- Ph.D., Civil and Environmental Engineering, Massachusetts Institute of Technology (MIT), 2021
- S.M., Mechanical Engineering, Massachusetts Institute of Technology (MIT), 2016
- S.B., Mechanical Engineering, Massachusetts Institute of Technology (MIT), 2013
- Applied Data Science with Python Specialization
- Graduate Teaching Assistant, 1.057: Heritage Science & Technology, MIT, Cambridge, MA, Fall 2019, Fall 2016.
- Graduate Teaching Assistant, ONE-MA3: Materials in Art, Archaeology, and Architecture, MIT, Various cities, Italy, Summer 2019, Summer 2018, Summer 2016.
- Graduate Teaching Assistant, 1.102: Civil and Environmental Engineering Design II, MIT, Cambridge, MA, Spring 2019.
- Undergraduate Teaching Assistant, 8.02: Electricity & Magnetism, MIT, Cambridge, MA, Spring 2011, Fall 2010.
- German
Dr. Maragh has experience solving complex, interdisciplinary problems in a variety of industries, including consumer electronics, batteries, and utilities. Her broad consulting experience includes failure analysis, root cause analysis, human factors testing, intellectual property disputes, and product recalls.

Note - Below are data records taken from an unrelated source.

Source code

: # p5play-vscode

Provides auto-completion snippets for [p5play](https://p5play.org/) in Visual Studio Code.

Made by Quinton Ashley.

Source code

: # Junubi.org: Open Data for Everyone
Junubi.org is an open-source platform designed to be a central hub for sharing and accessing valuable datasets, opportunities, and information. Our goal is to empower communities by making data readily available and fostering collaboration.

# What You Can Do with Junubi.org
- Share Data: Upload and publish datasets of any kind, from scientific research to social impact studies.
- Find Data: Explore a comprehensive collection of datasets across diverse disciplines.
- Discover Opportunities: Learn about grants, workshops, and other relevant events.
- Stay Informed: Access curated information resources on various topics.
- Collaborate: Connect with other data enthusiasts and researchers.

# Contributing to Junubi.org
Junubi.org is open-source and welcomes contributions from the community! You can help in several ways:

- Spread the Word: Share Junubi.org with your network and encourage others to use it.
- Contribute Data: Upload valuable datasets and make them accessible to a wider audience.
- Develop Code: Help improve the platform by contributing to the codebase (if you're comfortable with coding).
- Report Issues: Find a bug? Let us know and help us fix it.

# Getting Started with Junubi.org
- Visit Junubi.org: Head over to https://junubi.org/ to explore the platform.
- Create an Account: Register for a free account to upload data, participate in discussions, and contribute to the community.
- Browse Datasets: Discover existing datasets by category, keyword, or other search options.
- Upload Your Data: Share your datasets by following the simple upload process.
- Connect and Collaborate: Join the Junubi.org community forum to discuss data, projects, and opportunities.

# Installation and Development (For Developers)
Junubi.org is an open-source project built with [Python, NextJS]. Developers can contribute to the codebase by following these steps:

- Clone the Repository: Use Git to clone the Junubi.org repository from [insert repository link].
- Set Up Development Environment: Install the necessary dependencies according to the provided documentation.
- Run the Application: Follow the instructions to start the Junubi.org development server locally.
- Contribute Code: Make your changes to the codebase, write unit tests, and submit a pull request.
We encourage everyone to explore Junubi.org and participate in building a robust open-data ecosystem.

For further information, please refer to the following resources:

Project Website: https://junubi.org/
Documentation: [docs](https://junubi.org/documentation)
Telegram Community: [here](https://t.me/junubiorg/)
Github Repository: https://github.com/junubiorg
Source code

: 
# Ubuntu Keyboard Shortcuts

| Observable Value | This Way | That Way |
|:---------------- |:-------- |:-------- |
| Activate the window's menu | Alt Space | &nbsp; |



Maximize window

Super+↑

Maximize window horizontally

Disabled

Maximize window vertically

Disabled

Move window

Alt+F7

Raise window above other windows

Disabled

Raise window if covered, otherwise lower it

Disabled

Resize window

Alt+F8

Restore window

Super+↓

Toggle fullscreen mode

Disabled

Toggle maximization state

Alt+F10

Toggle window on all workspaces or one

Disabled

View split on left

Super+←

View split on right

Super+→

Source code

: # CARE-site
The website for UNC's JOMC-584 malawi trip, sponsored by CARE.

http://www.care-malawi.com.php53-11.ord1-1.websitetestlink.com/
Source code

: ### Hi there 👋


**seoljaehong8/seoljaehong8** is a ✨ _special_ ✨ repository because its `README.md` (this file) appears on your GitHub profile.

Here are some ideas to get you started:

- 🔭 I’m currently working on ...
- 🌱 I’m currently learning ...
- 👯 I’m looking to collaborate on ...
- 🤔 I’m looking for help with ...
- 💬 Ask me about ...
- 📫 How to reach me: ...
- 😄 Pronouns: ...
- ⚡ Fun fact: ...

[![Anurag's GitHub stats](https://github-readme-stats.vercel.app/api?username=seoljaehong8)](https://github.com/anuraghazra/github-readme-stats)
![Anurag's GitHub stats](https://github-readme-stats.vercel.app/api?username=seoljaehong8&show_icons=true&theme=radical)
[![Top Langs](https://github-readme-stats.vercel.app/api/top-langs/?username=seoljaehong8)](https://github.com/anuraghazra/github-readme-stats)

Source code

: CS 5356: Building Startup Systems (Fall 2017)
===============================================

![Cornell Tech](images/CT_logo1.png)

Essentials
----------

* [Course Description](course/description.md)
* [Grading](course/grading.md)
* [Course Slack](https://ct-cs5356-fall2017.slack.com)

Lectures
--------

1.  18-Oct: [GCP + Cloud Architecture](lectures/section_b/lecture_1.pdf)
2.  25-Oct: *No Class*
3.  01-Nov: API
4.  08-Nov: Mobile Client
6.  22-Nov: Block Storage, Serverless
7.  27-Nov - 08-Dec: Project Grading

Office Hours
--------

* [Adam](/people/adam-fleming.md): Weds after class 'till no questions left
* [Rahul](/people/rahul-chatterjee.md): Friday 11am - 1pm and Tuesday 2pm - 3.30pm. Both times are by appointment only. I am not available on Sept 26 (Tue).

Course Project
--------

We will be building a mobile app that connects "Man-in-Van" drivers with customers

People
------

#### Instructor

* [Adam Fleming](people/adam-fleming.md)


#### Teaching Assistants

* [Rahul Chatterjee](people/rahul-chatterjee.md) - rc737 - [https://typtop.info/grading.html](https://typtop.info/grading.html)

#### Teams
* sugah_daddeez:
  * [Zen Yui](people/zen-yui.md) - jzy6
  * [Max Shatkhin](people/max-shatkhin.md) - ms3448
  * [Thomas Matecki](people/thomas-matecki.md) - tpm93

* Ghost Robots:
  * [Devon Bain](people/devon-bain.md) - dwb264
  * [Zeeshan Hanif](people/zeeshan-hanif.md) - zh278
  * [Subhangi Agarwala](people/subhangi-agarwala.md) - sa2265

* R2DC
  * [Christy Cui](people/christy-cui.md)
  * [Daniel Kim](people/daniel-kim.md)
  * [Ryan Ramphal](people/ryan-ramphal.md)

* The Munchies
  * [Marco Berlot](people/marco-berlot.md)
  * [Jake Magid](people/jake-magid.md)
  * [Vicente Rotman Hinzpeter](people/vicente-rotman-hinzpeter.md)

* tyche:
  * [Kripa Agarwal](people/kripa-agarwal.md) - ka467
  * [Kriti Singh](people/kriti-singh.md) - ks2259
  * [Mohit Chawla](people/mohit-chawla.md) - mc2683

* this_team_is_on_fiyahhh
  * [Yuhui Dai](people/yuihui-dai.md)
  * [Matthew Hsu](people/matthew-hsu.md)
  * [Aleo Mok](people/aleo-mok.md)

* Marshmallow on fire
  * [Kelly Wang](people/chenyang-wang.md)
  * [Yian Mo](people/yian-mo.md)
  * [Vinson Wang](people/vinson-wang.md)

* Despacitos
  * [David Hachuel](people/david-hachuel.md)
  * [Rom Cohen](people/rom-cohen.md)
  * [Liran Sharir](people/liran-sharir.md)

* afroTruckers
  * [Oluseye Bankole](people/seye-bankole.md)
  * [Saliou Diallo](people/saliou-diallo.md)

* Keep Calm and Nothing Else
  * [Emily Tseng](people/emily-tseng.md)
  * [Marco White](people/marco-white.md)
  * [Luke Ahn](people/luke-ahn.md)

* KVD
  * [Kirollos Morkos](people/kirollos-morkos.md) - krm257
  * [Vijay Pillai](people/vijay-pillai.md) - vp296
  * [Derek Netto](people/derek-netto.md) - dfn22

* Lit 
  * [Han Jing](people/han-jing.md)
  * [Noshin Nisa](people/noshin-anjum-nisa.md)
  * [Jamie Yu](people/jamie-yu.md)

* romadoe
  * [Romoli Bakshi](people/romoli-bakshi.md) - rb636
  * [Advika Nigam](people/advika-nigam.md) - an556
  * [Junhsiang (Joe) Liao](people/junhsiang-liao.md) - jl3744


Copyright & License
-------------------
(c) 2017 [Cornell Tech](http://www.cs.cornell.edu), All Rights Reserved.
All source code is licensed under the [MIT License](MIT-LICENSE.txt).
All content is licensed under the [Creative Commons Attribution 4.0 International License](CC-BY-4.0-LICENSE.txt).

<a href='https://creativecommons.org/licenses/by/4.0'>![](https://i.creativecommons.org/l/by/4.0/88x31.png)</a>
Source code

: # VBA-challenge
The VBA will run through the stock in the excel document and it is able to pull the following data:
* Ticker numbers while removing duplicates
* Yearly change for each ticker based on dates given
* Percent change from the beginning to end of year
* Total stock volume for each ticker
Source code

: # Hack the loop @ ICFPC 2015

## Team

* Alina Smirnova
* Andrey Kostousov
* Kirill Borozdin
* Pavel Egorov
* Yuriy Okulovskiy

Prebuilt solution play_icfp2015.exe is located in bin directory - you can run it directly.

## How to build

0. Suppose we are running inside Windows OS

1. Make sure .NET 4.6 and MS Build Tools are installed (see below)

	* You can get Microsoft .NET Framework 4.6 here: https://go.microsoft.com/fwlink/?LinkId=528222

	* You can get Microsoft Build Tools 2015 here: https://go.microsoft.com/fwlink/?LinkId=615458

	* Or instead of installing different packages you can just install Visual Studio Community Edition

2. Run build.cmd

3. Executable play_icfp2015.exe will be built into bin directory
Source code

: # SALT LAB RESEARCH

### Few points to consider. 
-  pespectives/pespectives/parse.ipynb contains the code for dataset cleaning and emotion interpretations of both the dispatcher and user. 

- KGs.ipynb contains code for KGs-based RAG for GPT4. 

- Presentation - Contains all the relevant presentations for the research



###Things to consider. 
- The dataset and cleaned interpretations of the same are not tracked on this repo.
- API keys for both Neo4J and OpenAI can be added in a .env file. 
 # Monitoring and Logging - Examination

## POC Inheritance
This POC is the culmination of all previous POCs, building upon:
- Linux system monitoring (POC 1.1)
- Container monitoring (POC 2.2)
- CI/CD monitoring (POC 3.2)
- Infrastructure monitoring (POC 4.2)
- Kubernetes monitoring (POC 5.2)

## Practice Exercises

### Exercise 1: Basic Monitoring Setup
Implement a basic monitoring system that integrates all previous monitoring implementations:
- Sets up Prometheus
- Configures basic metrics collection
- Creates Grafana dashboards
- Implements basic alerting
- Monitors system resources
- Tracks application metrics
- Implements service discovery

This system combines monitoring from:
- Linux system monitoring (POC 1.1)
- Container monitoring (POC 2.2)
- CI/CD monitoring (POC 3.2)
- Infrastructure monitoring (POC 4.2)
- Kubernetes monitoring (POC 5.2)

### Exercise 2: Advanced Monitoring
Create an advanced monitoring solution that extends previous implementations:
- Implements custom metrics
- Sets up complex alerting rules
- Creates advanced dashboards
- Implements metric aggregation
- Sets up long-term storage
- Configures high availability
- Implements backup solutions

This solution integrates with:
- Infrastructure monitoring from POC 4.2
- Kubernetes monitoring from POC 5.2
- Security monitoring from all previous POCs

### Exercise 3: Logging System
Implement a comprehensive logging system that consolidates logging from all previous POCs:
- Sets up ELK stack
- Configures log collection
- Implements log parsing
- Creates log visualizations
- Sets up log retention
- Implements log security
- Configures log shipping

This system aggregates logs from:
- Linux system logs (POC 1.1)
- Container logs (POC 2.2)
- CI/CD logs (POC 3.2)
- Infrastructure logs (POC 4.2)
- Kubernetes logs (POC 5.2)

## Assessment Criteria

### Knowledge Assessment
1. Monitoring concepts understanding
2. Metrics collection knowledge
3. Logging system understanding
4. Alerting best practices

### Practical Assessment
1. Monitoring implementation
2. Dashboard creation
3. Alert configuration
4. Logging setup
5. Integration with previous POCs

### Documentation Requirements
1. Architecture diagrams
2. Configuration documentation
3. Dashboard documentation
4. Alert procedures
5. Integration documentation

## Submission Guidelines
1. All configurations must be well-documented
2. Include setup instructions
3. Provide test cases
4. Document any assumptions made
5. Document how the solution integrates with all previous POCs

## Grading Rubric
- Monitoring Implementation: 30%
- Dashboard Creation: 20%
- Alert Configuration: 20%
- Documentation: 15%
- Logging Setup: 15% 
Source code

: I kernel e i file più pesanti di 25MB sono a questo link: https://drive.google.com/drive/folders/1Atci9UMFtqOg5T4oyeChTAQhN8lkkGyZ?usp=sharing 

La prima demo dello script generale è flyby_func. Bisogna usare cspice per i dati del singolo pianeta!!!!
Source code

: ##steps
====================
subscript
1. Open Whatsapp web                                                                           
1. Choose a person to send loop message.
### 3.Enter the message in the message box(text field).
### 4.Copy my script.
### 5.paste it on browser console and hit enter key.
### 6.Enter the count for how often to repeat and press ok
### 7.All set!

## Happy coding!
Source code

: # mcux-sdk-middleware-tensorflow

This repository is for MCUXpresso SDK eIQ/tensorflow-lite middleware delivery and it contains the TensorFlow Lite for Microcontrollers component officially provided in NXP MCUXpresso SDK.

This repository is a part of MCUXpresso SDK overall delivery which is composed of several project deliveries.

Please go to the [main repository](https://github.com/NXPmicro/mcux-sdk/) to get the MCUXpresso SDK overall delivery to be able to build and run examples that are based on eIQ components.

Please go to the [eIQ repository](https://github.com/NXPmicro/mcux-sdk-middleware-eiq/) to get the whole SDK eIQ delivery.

In the utility space, Dr. Maragh has assisted clients in the performance of engineering critical assessment to meet regulations set forth by the Pipeline and Hazardous Materials Safety Administration (PHMSA). She has developed expertise in the collection, analysis, and interpretation of nondestructive field and destructive lab testing chemical composition data for low carbon steels in the context of integrity management, and she additionally assists utility clients with issues related to corrosion evaluation and tracking.
Her extensive laboratory experience includes scanning electron microscopy (SEM), quantitative energy dispersive X-ray spectroscopy (EDS), confocal Raman microscopy (CRM), computed tomography (CT), Fourier transform infrared spectroscopy (FTIR), optical microscopy (OM), microindentation testing, and nanoindentation testing.
Dr. Maragh has used her computational experience to develop tools and techniques to help her clients solve materials science problems using image processing, machine vision, and statistical techniques. During her PhD at the Massachusetts Institute of Technology, she used data science to interpret large sets of chemical characterization data to determine the materials from which poorly understood composites, such as Roman concrete, were made, and she used computational techniques to use rich chemical and mechanical characterization datasets to build highly representative finite element models (FEM). These techniques were ultimately used to better understand the mechanical behavior of ancient Roman concrete and the chemical processes that likely contributed to its durability.
Dr. Maragh's chemomechanical characterization doctoral work has also included studies of a range of complex composites, including the Dead Sea Scrolls, pigments, kidney stones, and Portland cement-based composites. In addition, she has developed numerical models and used 3D-printed scale model experiments to analyze the stability of free-standing unreinforced masonry structures, such as the columns of Pompeii. During her Master's research in the MIT Marine Robotics Group, Dr. Maragh developed methods to improve the cooperative localization and navigation of unmanned surface and underwater vehicles.